(Records from a collection)
--- START ---

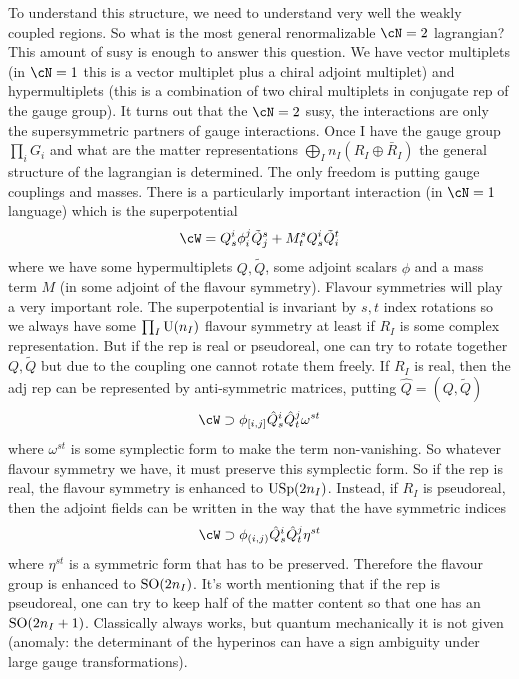 To understand this structure, we need to understand very well the weakly coupled regions. So what is the most general renormalizable $\cN=2$ lagrangian?  This amount of susy is enough to answer this question. We have vector multiplets (in $\cN=1$ this is a vector multiplet plus a chiral adjoint multiplet) and hypermultiplets (this is a combination of two chiral multiplets in conjugate rep of the gauge group). It turns out that the $\cN=2$ susy, the interactions are only the supersymmetric partners of gauge interactions. Once I have the gauge group $\prod_{i}G_{i}$ and what are the matter representations $\bigoplus_{I}n_{I}(R_{I}\oplus \bar R_{I})$ the general structure of the lagrangian is determined. The only freedom is putting gauge couplings and masses. There is a particularly important interaction (in $\cN=1$ language) which is the superpotential 
\begin{equation}
	\cW=Q_{s}^{i}\phi_{i}^{j}\tilde Q_{{j}}^{s}+M_{t}^{s}Q_{s}^{i}\tilde Q_{i}^{t}
\end{equation}
where we have some hypermultiplets $Q,\tilde Q$, some adjoint scalars $\phi$ and a mass term $M$ (in some adjoint of the flavour symmetry). Flavour symmetries will play a very important role. The superpotential is invariant by $s,t$ index rotations so we always have some $\prod_{I}\mathrm{U}(n_{I})$ flavour symmetry at least if $R_{I}$ is some complex representation. But if the rep is real or pseudoreal, one can try to rotate together $Q,\tilde Q$ but due to the coupling one cannot rotate them freely. If $R_{I}$ is real, then the adj rep can be represented by anti-symmetric matrices, putting $\hat{Q}=(Q,\tilde Q)$
\begin{equation}
	\cW\supset \phi_{\comm{i}{j}}\hat{Q}^{i}_{s}\hat{Q}^{j}_{t}\omega^{st}
\end{equation}
where $\omega^{st}$ is some symplectic form to make the term non-vanishing. So whatever flavour symmetry we have, it must preserve this symplectic form. So if the rep is real, the flavour symmetry is enhanced to $\mathrm{USp}(2n_{I})$. Instead, if $R_{I}$ is pseudoreal, then the adjoint fields can be written in the way that the have symmetric indices 
\begin{equation}
	\cW\supset \phi_{(i,j)}\hat{Q}^{i}_{s}\hat{Q}^{j}_{t}\eta^{st}
\end{equation}
where $\eta^{st}$ is a symmetric form that has to be preserved. Therefore the flavour group is enhanced to $\mathrm{SO}(2n_{I})$. It's worth mentioning that if the rep is pseudoreal, one can try to keep half of the matter content so that one has an $\mathrm{SO}(2n_{I}+1)$. Classically always works, but quantum mechanically it is not given (anomaly: the determinant of the hyperinos can have a sign ambiguity under large gauge transformations).

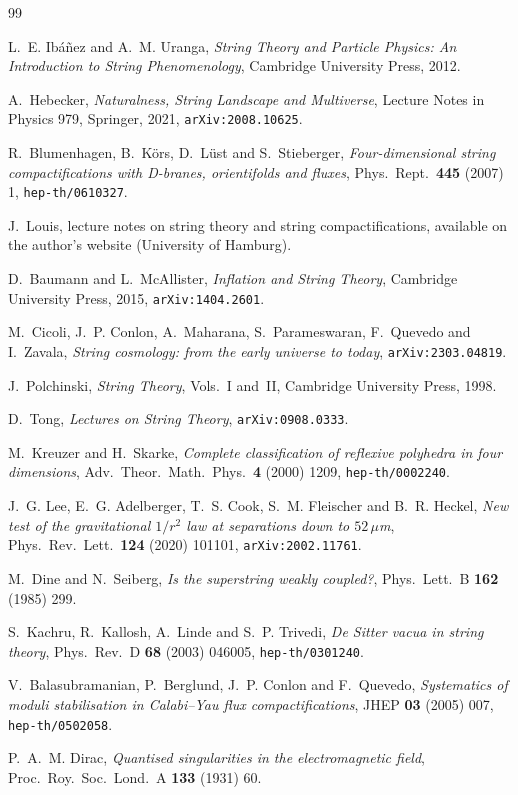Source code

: \documentclass[11pt,a4paper,oneside]{report}
\numberwithin{equation}{chapter}
\begin{document}
\renewcommand{\bibname}{References}
\begin{thebibliography}{99}

L.~E. Ibáñez and A.~M. Uranga, \emph{String Theory and Particle Physics: An Introduction to String Phenomenology}, Cambridge University Press, 2012.

A.~Hebecker, \emph{Naturalness, String Landscape and Multiverse}, Lecture Notes in Physics 979, Springer, 2021, \texttt{arXiv:2008.10625}.

R.~Blumenhagen, B.~Körs, D.~Lüst and S.~Stieberger, \emph{Four-dimensional string compactifications with D-branes, orientifolds and fluxes}, Phys.\ Rept.\ \textbf{445} (2007) 1, \texttt{hep-th/0610327}.

J.~Louis, lecture notes on string theory and string compactifications, available on the author's website (University of Hamburg).

D.~Baumann and L.~McAllister, \emph{Inflation and String Theory}, Cambridge University Press, 2015, \texttt{arXiv:1404.2601}.

M.~Cicoli, J.~P. Conlon, A.~Maharana, S.~Parameswaran, F.~Quevedo and I.~Zavala, \emph{String cosmology: from the early universe to today}, \texttt{arXiv:2303.04819}.

J.~Polchinski, \emph{String Theory}, Vols.~I and~II, Cambridge University Press, 1998.

D.~Tong, \emph{Lectures on String Theory}, \texttt{arXiv:0908.0333}.

M.~Kreuzer and H.~Skarke, \emph{Complete classification of reflexive polyhedra in four dimensions}, Adv.\ Theor.\ Math.\ Phys.\ \textbf{4} (2000) 1209, \texttt{hep-th/0002240}.

J.~G. Lee, E.~G. Adelberger, T.~S. Cook, S.~M. Fleischer and B.~R. Heckel, \emph{New test of the gravitational $1/r^2$ law at separations down to $52\,\mu$m}, Phys.\ Rev.\ Lett.\ \textbf{124} (2020) 101101, \texttt{arXiv:2002.11761}.

M.~Dine and N.~Seiberg, \emph{Is the superstring weakly coupled?}, Phys.\ Lett.\ B \textbf{162} (1985) 299.

S.~Kachru, R.~Kallosh, A.~Linde and S.~P. Trivedi, \emph{De Sitter vacua in string theory}, Phys.\ Rev.\ D \textbf{68} (2003) 046005, \texttt{hep-th/0301240}.

V.~Balasubramanian, P.~Berglund, J.~P. Conlon and F.~Quevedo, \emph{Systematics of moduli stabilisation in Calabi--Yau flux compactifications}, JHEP \textbf{03} (2005) 007, \texttt{hep-th/0502058}.

P.~A.~M. Dirac, \emph{Quantised singularities in the electromagnetic field}, Proc.\ Roy.\ Soc.\ Lond.\ A \textbf{133} (1931) 60.

\end{thebibliography}
\end{document}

--- END ---

Could you copy every record exactly, without the pictures?

◆ YOUR SOLUTION ◆
 To understand this structure, we need to understand very well the weakly coupled regions. So what is the most general renormalizable $\cN=2$ lagrangian?  This amount of susy is enough to answer this question. We have vector multiplets (in $\cN=1$ this is a vector multiplet plus a chiral adjoint multiplet) and hypermultiplets (this is a combination of two chiral multiplets in conjugate rep of the gauge group). It turns out that the $\cN=2$ susy, the interactions are only the supersymmetric partners of gauge interactions. Once I have the gauge group $\prod_{i}G_{i}$ and what are the matter representations $\bigoplus_{I}n_{I}(R_{I}\oplus \bar R_{I})$ the general structure of the lagrangian is determined. The only freedom is putting gauge couplings and masses. There is a particularly important interaction (in $\cN=1$ language) which is the superpotential 
\begin{equation}
	\cW=Q_{s}^{i}\phi_{i}^{j}\tilde Q_{{j}}^{s}+M_{t}^{s}Q_{s}^{i}\tilde Q_{i}^{t}
\end{equation}
where we have some hypermultiplets $Q,\tilde Q$, some adjoint scalars $\phi$ and a mass term $M$ (in some adjoint of the flavour symmetry). Flavour symmetries will play a very important role. The superpotential is invariant by $s,t$ index rotations so we always have some $\prod_{I}\mathrm{U}(n_{I})$ flavour symmetry at least if $R_{I}$ is some complex representation. But if the rep is real or pseudoreal, one can try to rotate together $Q,\tilde Q$ but due to the coupling one cannot rotate them freely. If $R_{I}$ is real, then the adj rep can be represented by anti-symmetric matrices, putting $\hat{Q}=(Q,\tilde Q)$
\begin{equation}
	\cW\supset \phi_{\comm{i}{j}}\hat{Q}^{i}_{s}\hat{Q}^{j}_{t}\omega^{st}
\end{equation}
where $\omega^{st}$ is some symplectic form to make the term non-vanishing. So whatever flavour symmetry we have, it must preserve this symplectic form. So if the rep is real, the flavour symmetry is enhanced to $\mathrm{USp}(2n_{I})$. Instead, if $R_{I}$ is pseudoreal, then the adjoint fields can be written in the way that the have symmetric indices 
\begin{equation}
	\cW\supset \phi_{(i,j)}\hat{Q}^{i}_{s}\hat{Q}^{j}_{t}\eta^{st}
\end{equation}
where $\eta^{st}$ is a symmetric form that has to be preserved. Therefore the flavour group is enhanced to $\mathrm{SO}(2n_{I})$. It's worth mentioning that if the rep is pseudoreal, one can try to keep half of the matter content so that one has an $\mathrm{SO}(2n_{I}+1)$. Classically always works, but quantum mechanically it is not given (anomaly: the determinant of the hyperinos can have a sign ambiguity under large gauge transformations).

Source code

: \documentclass[11pt,a4paper,oneside]{report}
\numberwithin{equation}{chapter}
\begin{document}
\renewcommand{\bibname}{References}
\begin{thebibliography}{99}

L.~E. Ibáñez and A.~M. Uranga, \emph{String Theory and Particle Physics: An Introduction to String Phenomenology}, Cambridge University Press, 2012.

A.~Hebecker, \emph{Naturalness, String Landscape and Multiverse}, Lecture Notes in Physics 979, Springer, 2021, \texttt{arXiv:2008.10625}.

R.~Blumenhagen, B.~Körs, D.~Lüst and S.~Stieberger, \emph{Four-dimensional string compactifications with D-branes, orientifolds and fluxes}, Phys.\ Rept.\ \textbf{445} (2007) 1, \texttt{hep-th/0610327}.

J.~Louis, lecture notes on string theory and string compactifications, available on the author's website (University of Hamburg).

D.~Baumann and L.~McAllister, \emph{Inflation and String Theory}, Cambridge University Press, 2015, \texttt{arXiv:1404.2601}.

M.~Cicoli, J.~P. Conlon, A.~Maharana, S.~Parameswaran, F.~Quevedo and I.~Zavala, \emph{String cosmology: from the early universe to today}, \texttt{arXiv:2303.04819}.

J.~Polchinski, \emph{String Theory}, Vols.~I and~II, Cambridge University Press, 1998.

D.~Tong, \emph{Lectures on String Theory}, \texttt{arXiv:0908.0333}.

M.~Kreuzer and H.~Skarke, \emph{Complete classification of reflexive polyhedra in four dimensions}, Adv.\ Theor.\ Math.\ Phys.\ \textbf{4} (2000) 1209, \texttt{hep-th/0002240}.

J.~G. Lee, E.~G. Adelberger, T.~S. Cook, S.~M. Fleischer and B.~R. Heckel, \emph{New test of the gravitational $1/r^2$ law at separations down to $52\,\mu$m}, Phys.\ Rev.\ Lett.\ \textbf{124} (2020) 101101, \texttt{arXiv:2002.11761}.

M.~Dine and N.~Seiberg, \emph{Is the superstring weakly coupled?}, Phys.\ Lett.\ B \textbf{162} (1985) 299.

S.~Kachru, R.~Kallosh, A.~Linde and S.~P. Trivedi, \emph{De Sitter vacua in string theory}, Phys.\ Rev.\ D \textbf{68} (2003) 046005, \texttt{hep-th/0301240}.

V.~Balasubramanian, P.~Berglund, J.~P. Conlon and F.~Quevedo, \emph{Systematics of moduli stabilisation in Calabi--Yau flux compactifications}, JHEP \textbf{03} (2005) 007, \texttt{hep-th/0502058}.

P.~A.~M. Dirac, \emph{Quantised singularities in the electromagnetic field}, Proc.\ Roy.\ Soc.\ Lond.\ A \textbf{133} (1931) 60.

\end{thebibliography}
\end{document}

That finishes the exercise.